FIG. 2 is a software structure diagram of the power socket system according to a second embodiment of the present invention. The event storage database 221 stores the passed sense signal that can be uploaded to the remote service platform through the peripheral interface device, such that the passed sense signal can be shared among the users and referenced by other users. The front-end filter database 219 storages the settings of the front-end signal filter, the filtering criteria, and the setting of the filtering criteria, which includes at least one of hardware setting, software settings, firmware setting (such as bit-streams of a program record file) of the front-end signal filter, and a record file of the filtering criteria. These settings can be built-in or downloaded through the network and can be used to set the front-end signal filter 107.

The software module 200 substantially includes a signature extraction module 201, an event signature database 207, and an event matching module 203.

The signature extraction module 201 is stored in the memory and executed by the microprocessor to extract at least one under test signature from the sense signal which is passed, in which the under test signature can be at least one of a real power, a reactive power, a root-mean-square, a harmonica, a voltage characteristic, and a current characteristic of the appliance event of the load. For example, the under test signature can be the increasing speed of the current or the voltage; the under test signature can even be the ripple characteristic of the appliance event. The event signature database 207 stores the signature information that is corresponding to the configurable event set, in which the configurable event set can be initially built-in the event signature database 207 or downloaded through the network to the event signature database 207. The event matching module 203 is stored in the memory and is executed by the microprocessor to check whether the under test signature corresponds to the configurable event set.

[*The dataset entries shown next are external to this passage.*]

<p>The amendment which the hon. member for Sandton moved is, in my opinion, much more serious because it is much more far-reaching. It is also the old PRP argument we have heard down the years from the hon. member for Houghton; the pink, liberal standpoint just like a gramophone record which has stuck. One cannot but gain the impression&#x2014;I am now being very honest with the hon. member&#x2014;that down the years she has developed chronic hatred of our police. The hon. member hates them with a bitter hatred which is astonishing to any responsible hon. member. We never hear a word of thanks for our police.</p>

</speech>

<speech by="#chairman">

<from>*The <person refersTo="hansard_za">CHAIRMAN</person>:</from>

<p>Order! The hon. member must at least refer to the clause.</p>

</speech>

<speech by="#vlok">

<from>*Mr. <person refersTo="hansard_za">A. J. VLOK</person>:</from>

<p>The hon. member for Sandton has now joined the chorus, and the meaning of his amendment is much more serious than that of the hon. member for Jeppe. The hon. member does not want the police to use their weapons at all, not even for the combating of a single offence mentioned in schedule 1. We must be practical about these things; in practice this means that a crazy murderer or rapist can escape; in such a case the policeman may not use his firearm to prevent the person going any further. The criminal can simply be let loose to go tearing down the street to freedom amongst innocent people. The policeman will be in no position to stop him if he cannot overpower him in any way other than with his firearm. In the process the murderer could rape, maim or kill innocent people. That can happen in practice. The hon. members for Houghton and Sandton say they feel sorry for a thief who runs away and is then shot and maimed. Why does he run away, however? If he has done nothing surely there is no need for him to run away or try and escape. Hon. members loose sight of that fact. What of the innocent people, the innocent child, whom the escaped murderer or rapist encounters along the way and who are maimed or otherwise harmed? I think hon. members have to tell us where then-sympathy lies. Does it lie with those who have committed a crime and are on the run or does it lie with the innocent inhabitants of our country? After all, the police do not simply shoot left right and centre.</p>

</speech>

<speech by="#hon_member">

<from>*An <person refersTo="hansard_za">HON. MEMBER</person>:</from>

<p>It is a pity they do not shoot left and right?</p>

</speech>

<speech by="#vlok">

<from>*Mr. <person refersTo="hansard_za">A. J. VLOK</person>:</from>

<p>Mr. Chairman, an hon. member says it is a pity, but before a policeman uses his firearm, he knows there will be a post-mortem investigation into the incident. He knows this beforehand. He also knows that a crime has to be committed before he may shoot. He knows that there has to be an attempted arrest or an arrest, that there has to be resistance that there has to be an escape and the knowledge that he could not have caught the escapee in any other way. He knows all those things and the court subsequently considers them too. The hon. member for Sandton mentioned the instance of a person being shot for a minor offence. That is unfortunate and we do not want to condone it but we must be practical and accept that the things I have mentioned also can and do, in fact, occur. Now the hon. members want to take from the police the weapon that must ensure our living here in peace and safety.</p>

If the signature set is presented as E_i={S₁ⁱ, S₂ⁱ, . . . , S_nⁱ}, in which S₁ⁱ represents the first signature of the i_th event, the event signature database 207 stores the signatures of the configurable event set of the power socket and the signature similarity matching function F₁^j(x), F₂^j(x), . . . , F_n^j(x), in which F₁^j(S₁ⁱ) represents the similarity between the first signature of the i_th event and the first signature of the j_th electronic equipment set in the database, which satisfies 0≦F₁^j(S₁ⁱ)≦1. The signature information E_i={S₁ⁱ, S₂ⁱ, . . . , S_nⁱ} of i_th event is inputted into the j_th similarity matching function, and

$\prod _{k=1}^n{\omega }_kF_k^j\left(S_k^i\right)$

is derived through combining all the signatures, in which ω_k is the important factor of the signature K.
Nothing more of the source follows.